Sebagimana dalam hadits, Rasulullah bersabda "Menyesal adalah
taubat." (HR. Ibnu Majah)
Kemudian dalam surah At Taubah ayat 126.
"Dan tidakkah mereka (orang-orang munafik)
memperhatikan bahwa mereka diuji sekali atau dua kali setiap tahun, kemudian
mereka tidak (juga) bertaubat dan tidak (pula) mengambil pelajaran?" (QS
At-Taubah: 126)
Umar bin Khattab pernah mengatakan, "Hisablah diri
kalian sebelum kalian dihisab, itu akan memudahkan hisab kalian kelak.
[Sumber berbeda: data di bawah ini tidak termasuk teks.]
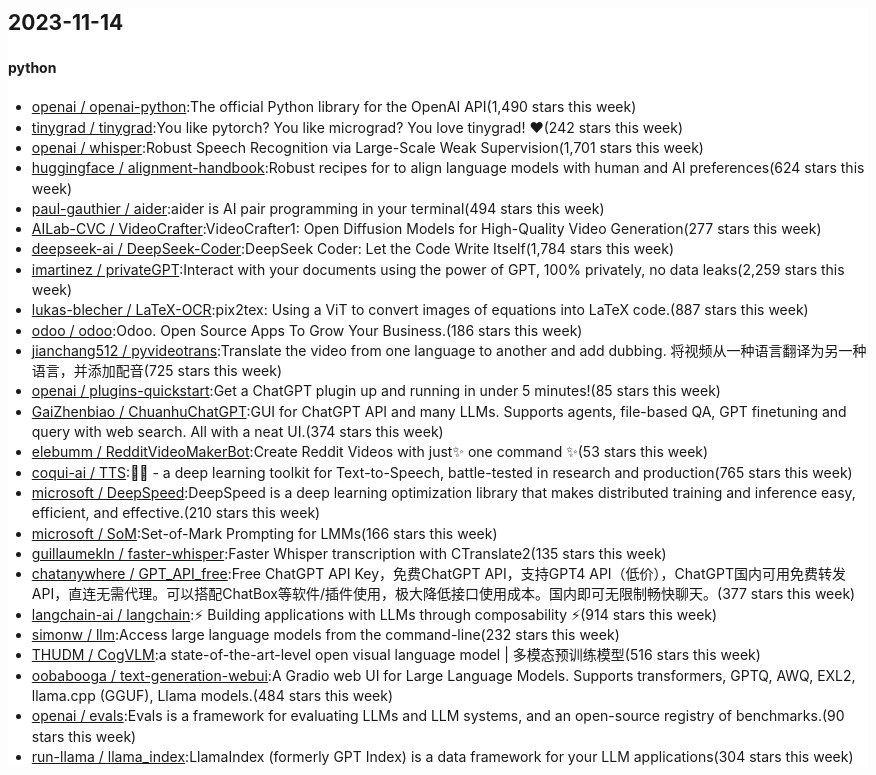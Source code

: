 ## 2023-11-14

#### python
* [openai / openai-python](https://github.com/openai/openai-python):The official Python library for the OpenAI API(1,490 stars this week)
* [tinygrad / tinygrad](https://github.com/tinygrad/tinygrad):You like pytorch? You like micrograd? You love tinygrad! ❤️(242 stars this week)
* [openai / whisper](https://github.com/openai/whisper):Robust Speech Recognition via Large-Scale Weak Supervision(1,701 stars this week)
* [huggingface / alignment-handbook](https://github.com/huggingface/alignment-handbook):Robust recipes for to align language models with human and AI preferences(624 stars this week)
* [paul-gauthier / aider](https://github.com/paul-gauthier/aider):aider is AI pair programming in your terminal(494 stars this week)
* [AILab-CVC / VideoCrafter](https://github.com/AILab-CVC/VideoCrafter):VideoCrafter1: Open Diffusion Models for High-Quality Video Generation(277 stars this week)
* [deepseek-ai / DeepSeek-Coder](https://github.com/deepseek-ai/DeepSeek-Coder):DeepSeek Coder: Let the Code Write Itself(1,784 stars this week)
* [imartinez / privateGPT](https://github.com/imartinez/privateGPT):Interact with your documents using the power of GPT, 100% privately, no data leaks(2,259 stars this week)
* [lukas-blecher / LaTeX-OCR](https://github.com/lukas-blecher/LaTeX-OCR):pix2tex: Using a ViT to convert images of equations into LaTeX code.(887 stars this week)
* [odoo / odoo](https://github.com/odoo/odoo):Odoo. Open Source Apps To Grow Your Business.(186 stars this week)
* [jianchang512 / pyvideotrans](https://github.com/jianchang512/pyvideotrans):Translate the video from one language to another and add dubbing. 将视频从一种语言翻译为另一种语言，并添加配音(725 stars this week)
* [openai / plugins-quickstart](https://github.com/openai/plugins-quickstart):Get a ChatGPT plugin up and running in under 5 minutes!(85 stars this week)
* [GaiZhenbiao / ChuanhuChatGPT](https://github.com/GaiZhenbiao/ChuanhuChatGPT):GUI for ChatGPT API and many LLMs. Supports agents, file-based QA, GPT finetuning and query with web search. All with a neat UI.(374 stars this week)
* [elebumm / RedditVideoMakerBot](https://github.com/elebumm/RedditVideoMakerBot):Create Reddit Videos with just✨ one command ✨(53 stars this week)
* [coqui-ai / TTS](https://github.com/coqui-ai/TTS):🐸💬 - a deep learning toolkit for Text-to-Speech, battle-tested in research and production(765 stars this week)
* [microsoft / DeepSpeed](https://github.com/microsoft/DeepSpeed):DeepSpeed is a deep learning optimization library that makes distributed training and inference easy, efficient, and effective.(210 stars this week)
* [microsoft / SoM](https://github.com/microsoft/SoM):Set-of-Mark Prompting for LMMs(166 stars this week)
* [guillaumekln / faster-whisper](https://github.com/guillaumekln/faster-whisper):Faster Whisper transcription with CTranslate2(135 stars this week)
* [chatanywhere / GPT_API_free](https://github.com/chatanywhere/GPT_API_free):Free ChatGPT API Key，免费ChatGPT API，支持GPT4 API（低价），ChatGPT国内可用免费转发API，直连无需代理。可以搭配ChatBox等软件/插件使用，极大降低接口使用成本。国内即可无限制畅快聊天。(377 stars this week)
* [langchain-ai / langchain](https://github.com/langchain-ai/langchain):⚡ Building applications with LLMs through composability ⚡(914 stars this week)
* [simonw / llm](https://github.com/simonw/llm):Access large language models from the command-line(232 stars this week)
* [THUDM / CogVLM](https://github.com/THUDM/CogVLM):a state-of-the-art-level open visual language model | 多模态预训练模型(516 stars this week)
* [oobabooga / text-generation-webui](https://github.com/oobabooga/text-generation-webui):A Gradio web UI for Large Language Models. Supports transformers, GPTQ, AWQ, EXL2, llama.cpp (GGUF), Llama models.(484 stars this week)
* [openai / evals](https://github.com/openai/evals):Evals is a framework for evaluating LLMs and LLM systems, and an open-source registry of benchmarks.(90 stars this week)
* [run-llama / llama_index](https://github.com/run-llama/llama_index):LlamaIndex (formerly GPT Index) is a data framework for your LLM applications(304 stars this week)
Timbanglah amal kalian sebelum ditimbang kelak. Ingatlah keadaan yang genting
pada hari kiamat"
Kemudian dia mengutip surah Al Haqqah ayat 18.
"Pada hari itu kamu dihadapkan (kepada Rabbmu),
tiada sesuatupun dari keadaanmu yang tersembunyi (bagi Allah)." (QS.
Al-Haqqah: 18)
Apa yang dikatakan Umar bin Khattab juga sesuai dengan
sabda Nabi dalam hadits yang diriwatkan Syadad bin Aus, bahwa Nabi Muhammad SAW
bersabda, "Orang yang cerdas (sukses) adalah orang yang menghisab
(mengevaluasi) dirinya sendiri, serta beramal untuk kehidupan sesudah
kematiannya. Sedangkan orang yang lemah adalah orang yang mengikuti hawa
nafsunya serta berangan-angan terhadap Allah SWT."
Cara muhasabah diri.
Ada banyak cara melakukan muhasabah diri, misalkan saja
sebagai berikut:
1. Mengavaluasi soal niat, amalan, dan dosa-dosa.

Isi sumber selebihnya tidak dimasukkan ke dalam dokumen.